Wolf Center to receive $800,000

Chicago businesswoman and philanthropist bequeaths total of $2.45 million to benefit wolves

In one of the largest donations made in support of wolves, Eileen Sutz, a native Chicagoan, has bequeathed her estate to three organizations dedicated to educating the public about wolves in North America.

The recipients of her gift, Yellowstone Forever, the International Wolf Center, and Wolf Park will share in the funds equally. Each organization has plans to expand their wolf education programs and research with the support and vision of Sutz.

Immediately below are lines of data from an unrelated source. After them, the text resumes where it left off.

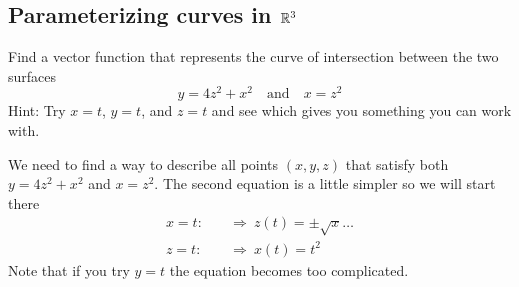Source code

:\documentclass[12pt]{exam}
\begin{document}
\begin{questions}

\newpage

\subsection*{Parameterizing curves in \(\mathbb{R}^3\)}

\question Find a vector function that represents the curve of intersection between the two surfaces 
\[
    y=4z^2+x^2 \quad\text{and}\quad x=z^2
\]
Hint: Try \(x=t\), \(y=t\), and \(z=t\) and see which gives you something you can work with.

    \ifprintanswers
            \begin{solution}
            We need to find a way to describe all points \((x,y,z)\) that satisfy both \(y=4z^2+x^2\) and \(x=z^2\). The second equation is a little simpler so we will start there
                 \begin{align*}
                    x=t:\quad & \Rightarrow ~ z(t)=\pm \sqrt{x}\ldots\\
                    z=t:\quad & \Rightarrow ~ x(t)=t^2
                \end{align*}
            Note that if you try \(y=t\) the equation becomes too complicated.


\end{solution}
\end{questions}
\end{document}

Sutz, a lifelong wolf advocate, had strong feelings about protecting and supporting wolves. Believing they were misunderstood and unjustly maligned, she saw the importance of educating people about wolves and protecting the wolf population.

Sutz’s connection to wolves began in her youth. As a ballet dancer, model, and free spirit ahead of her time, she overcame many obstacles in pursuit of her dreams. She often experienced being misunderstood and constrained by the confines of conventional life, and found strength and resonance with wolves. She admired and found inspiration in their independence, loyalty, and resilience as well as their beauty and gracefulness.

Over the years, Sutz’s successful business career allowed her to pursue many of her passions including founding a theater company, supporting animal rescue organizations, and traveling the world to follow the Rolling Stones on tour for over 10 years, but her most enduring and passionate interest remained the welfare of wolves.

Physical ailments led to Sutz being homebound in her later years, and during that time she devoured news about wolves and began passionately defending them at any given opportunity. “It kept her fulfilled to keep working to support wolves,” says longtime friend Klaus Boettcher. “At the same time, it was devastating and depressing to see what was happening to them. She really wanted to support changing the narrative about wolves.”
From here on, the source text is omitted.